Supplied data Block Start

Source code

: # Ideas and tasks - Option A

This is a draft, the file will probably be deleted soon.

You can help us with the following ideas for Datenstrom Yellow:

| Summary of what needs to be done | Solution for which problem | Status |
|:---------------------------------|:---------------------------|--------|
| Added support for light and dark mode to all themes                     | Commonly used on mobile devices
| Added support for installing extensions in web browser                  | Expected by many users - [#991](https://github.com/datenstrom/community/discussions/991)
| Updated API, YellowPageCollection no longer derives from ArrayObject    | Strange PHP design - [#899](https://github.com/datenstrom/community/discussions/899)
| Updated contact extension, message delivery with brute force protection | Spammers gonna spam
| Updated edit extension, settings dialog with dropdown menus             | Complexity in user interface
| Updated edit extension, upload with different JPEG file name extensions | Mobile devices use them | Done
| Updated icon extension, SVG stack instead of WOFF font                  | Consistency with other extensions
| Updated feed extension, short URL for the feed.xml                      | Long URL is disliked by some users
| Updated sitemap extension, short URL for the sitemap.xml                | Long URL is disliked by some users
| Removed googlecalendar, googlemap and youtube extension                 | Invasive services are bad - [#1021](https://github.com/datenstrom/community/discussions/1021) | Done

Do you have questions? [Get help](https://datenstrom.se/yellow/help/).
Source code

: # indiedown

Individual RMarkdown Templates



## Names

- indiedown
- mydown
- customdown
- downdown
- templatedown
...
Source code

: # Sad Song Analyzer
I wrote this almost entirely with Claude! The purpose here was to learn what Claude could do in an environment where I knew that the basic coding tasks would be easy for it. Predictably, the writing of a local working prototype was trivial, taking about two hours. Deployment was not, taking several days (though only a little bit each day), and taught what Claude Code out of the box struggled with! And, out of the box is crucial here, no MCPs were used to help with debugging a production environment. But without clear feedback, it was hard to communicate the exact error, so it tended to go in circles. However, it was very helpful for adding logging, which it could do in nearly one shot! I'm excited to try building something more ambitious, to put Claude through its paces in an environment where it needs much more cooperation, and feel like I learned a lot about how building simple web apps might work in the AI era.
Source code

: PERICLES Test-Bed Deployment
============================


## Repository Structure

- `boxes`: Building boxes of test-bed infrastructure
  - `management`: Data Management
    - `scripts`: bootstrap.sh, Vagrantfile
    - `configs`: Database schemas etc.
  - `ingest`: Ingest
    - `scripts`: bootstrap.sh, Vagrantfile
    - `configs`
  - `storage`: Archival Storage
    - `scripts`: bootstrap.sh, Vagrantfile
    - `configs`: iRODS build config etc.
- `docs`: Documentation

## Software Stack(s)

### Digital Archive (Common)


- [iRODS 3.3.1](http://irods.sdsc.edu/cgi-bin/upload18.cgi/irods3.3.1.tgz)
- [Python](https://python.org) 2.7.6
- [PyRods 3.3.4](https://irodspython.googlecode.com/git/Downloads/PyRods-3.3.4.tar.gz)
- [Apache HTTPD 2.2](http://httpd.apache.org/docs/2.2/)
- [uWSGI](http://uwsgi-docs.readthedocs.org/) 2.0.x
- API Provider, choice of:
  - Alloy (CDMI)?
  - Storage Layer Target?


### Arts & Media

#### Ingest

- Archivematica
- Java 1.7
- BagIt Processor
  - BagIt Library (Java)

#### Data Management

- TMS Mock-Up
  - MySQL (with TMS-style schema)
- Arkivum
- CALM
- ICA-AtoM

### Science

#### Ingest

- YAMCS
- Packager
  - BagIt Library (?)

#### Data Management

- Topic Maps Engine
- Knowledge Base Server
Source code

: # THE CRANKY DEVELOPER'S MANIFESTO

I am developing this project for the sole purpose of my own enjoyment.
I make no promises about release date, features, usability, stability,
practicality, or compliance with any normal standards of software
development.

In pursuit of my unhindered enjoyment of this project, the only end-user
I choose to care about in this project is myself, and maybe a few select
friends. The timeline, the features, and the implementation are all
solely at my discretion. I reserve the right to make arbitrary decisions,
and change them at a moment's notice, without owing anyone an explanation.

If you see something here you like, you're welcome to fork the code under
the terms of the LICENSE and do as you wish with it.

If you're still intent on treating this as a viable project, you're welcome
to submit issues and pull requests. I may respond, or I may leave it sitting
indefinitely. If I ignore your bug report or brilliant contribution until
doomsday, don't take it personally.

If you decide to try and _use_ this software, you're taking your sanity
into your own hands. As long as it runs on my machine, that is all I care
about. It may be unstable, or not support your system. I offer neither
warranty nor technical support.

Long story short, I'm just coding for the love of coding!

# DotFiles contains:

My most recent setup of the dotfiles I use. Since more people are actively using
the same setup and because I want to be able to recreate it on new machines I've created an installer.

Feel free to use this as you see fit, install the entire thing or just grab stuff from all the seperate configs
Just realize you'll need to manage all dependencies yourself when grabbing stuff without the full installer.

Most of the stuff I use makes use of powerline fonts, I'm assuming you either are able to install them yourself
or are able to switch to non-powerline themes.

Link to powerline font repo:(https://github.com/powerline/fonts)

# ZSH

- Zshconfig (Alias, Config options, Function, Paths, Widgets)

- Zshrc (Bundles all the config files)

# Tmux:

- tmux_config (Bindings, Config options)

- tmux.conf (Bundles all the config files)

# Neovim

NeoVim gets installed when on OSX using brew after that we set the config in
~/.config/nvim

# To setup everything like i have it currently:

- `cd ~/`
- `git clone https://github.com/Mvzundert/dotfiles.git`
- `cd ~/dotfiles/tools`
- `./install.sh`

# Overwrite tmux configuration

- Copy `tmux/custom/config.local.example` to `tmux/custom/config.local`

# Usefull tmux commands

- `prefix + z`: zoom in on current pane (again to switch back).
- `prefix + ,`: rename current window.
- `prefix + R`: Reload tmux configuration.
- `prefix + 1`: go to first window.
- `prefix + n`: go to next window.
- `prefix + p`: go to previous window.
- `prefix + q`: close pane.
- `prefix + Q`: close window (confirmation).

Supplied data Block End

**Task to complete:** Print each line of the data exactly. Keep all of it.

**Solution to this problem:**
Source code

: # Ideas and tasks - Option A

This is a draft, the file will probably be deleted soon.

You can help us with the following ideas for Datenstrom Yellow:

| Summary of what needs to be done | Solution for which problem | Status |
|:---------------------------------|:---------------------------|--------|
| Added support for light and dark mode to all themes                     | Commonly used on mobile devices
| Added support for installing extensions in web browser                  | Expected by many users - [#991](https://github.com/datenstrom/community/discussions/991)
| Updated API, YellowPageCollection no longer derives from ArrayObject    | Strange PHP design - [#899](https://github.com/datenstrom/community/discussions/899)
| Updated contact extension, message delivery with brute force protection | Spammers gonna spam
| Updated edit extension, settings dialog with dropdown menus             | Complexity in user interface
| Updated edit extension, upload with different JPEG file name extensions | Mobile devices use them | Done
| Updated icon extension, SVG stack instead of WOFF font                  | Consistency with other extensions
| Updated feed extension, short URL for the feed.xml                      | Long URL is disliked by some users
| Updated sitemap extension, short URL for the sitemap.xml                | Long URL is disliked by some users
| Removed googlecalendar, googlemap and youtube extension                 | Invasive services are bad - [#1021](https://github.com/datenstrom/community/discussions/1021) | Done

Do you have questions? [Get help](https://datenstrom.se/yellow/help/).
Source code

: # indiedown

Individual RMarkdown Templates



## Names

- indiedown
- mydown
- customdown
- downdown
- templatedown
...
Source code

: # Sad Song Analyzer
I wrote this almost entirely with Claude! The purpose here was to learn what Claude could do in an environment where I knew that the basic coding tasks would be easy for it. Predictably, the writing of a local working prototype was trivial, taking about two hours. Deployment was not, taking several days (though only a little bit each day), and taught what Claude Code out of the box struggled with! And, out of the box is crucial here, no MCPs were used to help with debugging a production environment. But without clear feedback, it was hard to communicate the exact error, so it tended to go in circles. However, it was very helpful for adding logging, which it could do in nearly one shot! I'm excited to try building something more ambitious, to put Claude through its paces in an environment where it needs much more cooperation, and feel like I learned a lot about how building simple web apps might work in the AI era.
Source code

: PERICLES Test-Bed Deployment
============================


## Repository Structure

- `boxes`: Building boxes of test-bed infrastructure
  - `management`: Data Management
    - `scripts`: bootstrap.sh, Vagrantfile
    - `configs`: Database schemas etc.
  - `ingest`: Ingest
    - `scripts`: bootstrap.sh, Vagrantfile
    - `configs`
  - `storage`: Archival Storage
    - `scripts`: bootstrap.sh, Vagrantfile
    - `configs`: iRODS build config etc.
- `docs`: Documentation

## Software Stack(s)

### Digital Archive (Common)


- [iRODS 3.3.1](http://irods.sdsc.edu/cgi-bin/upload18.cgi/irods3.3.1.tgz)
- [Python](https://python.org) 2.7.6
- [PyRods 3.3.4](https://irodspython.googlecode.com/git/Downloads/PyRods-3.3.4.tar.gz)
- [Apache HTTPD 2.2](http://httpd.apache.org/docs/2.2/)
- [uWSGI](http://uwsgi-docs.readthedocs.org/) 2.0.x
- API Provider, choice of:
  - Alloy (CDMI)?
  - Storage Layer Target?


### Arts & Media

#### Ingest

- Archivematica
- Java 1.7
- BagIt Processor
  - BagIt Library (Java)

#### Data Management

- TMS Mock-Up
  - MySQL (with TMS-style schema)
- Arkivum
- CALM
- ICA-AtoM

### Science

#### Ingest

- YAMCS
- Packager
  - BagIt Library (?)

#### Data Management

- Topic Maps Engine
- Knowledge Base Server
Source code

: # THE CRANKY DEVELOPER'S MANIFESTO

I am developing this project for the sole purpose of my own enjoyment.
I make no promises about release date, features, usability, stability,
practicality, or compliance with any normal standards of software
development.

In pursuit of my unhindered enjoyment of this project, the only end-user
I choose to care about in this project is myself, and maybe a few select
friends. The timeline, the features, and the implementation are all
solely at my discretion. I reserve the right to make arbitrary decisions,
and change them at a moment's notice, without owing anyone an explanation.

If you see something here you like, you're welcome to fork the code under
the terms of the LICENSE and do as you wish with it.

If you're still intent on treating this as a viable project, you're welcome
to submit issues and pull requests. I may respond, or I may leave it sitting
indefinitely. If I ignore your bug report or brilliant contribution until
doomsday, don't take it personally.

If you decide to try and _use_ this software, you're taking your sanity
into your own hands. As long as it runs on my machine, that is all I care
about. It may be unstable, or not support your system. I offer neither
warranty nor technical support.

Long story short, I'm just coding for the love of coding!

# DotFiles contains:

My most recent setup of the dotfiles I use. Since more people are actively using
the same setup and because I want to be able to recreate it on new machines I've created an installer.

Feel free to use this as you see fit, install the entire thing or just grab stuff from all the seperate configs
Just realize you'll need to manage all dependencies yourself when grabbing stuff without the full installer.

Most of the stuff I use makes use of powerline fonts, I'm assuming you either are able to install them yourself
or are able to switch to non-powerline themes.

Link to powerline font repo:(https://github.com/powerline/fonts)

# ZSH

- Zshconfig (Alias, Config options, Function, Paths, Widgets)

- Zshrc (Bundles all the config files)

# Tmux:

- tmux_config (Bindings, Config options)

- tmux.conf (Bundles all the config files)

# Neovim

NeoVim gets installed when on OSX using brew after that we set the config in
~/.config/nvim

# To setup everything like i have it currently:

- `cd ~/`
- `git clone https://github.com/Mvzundert/dotfiles.git`
- `cd ~/dotfiles/tools`
- `./install.sh`

# Overwrite tmux configuration

- Copy `tmux/custom/config.local.example` to `tmux/custom/config.local`

# Usefull tmux commands

- `prefix + z`: zoom in on current pane (again to switch back).
- `prefix + ,`: rename current window.
- `prefix + R`: Reload tmux configuration.
- `prefix + 1`: go to first window.
- `prefix + n`: go to next window.
- `prefix + p`: go to previous window.
- `prefix + q`: close pane.
- `prefix + Q`: close window (confirmation).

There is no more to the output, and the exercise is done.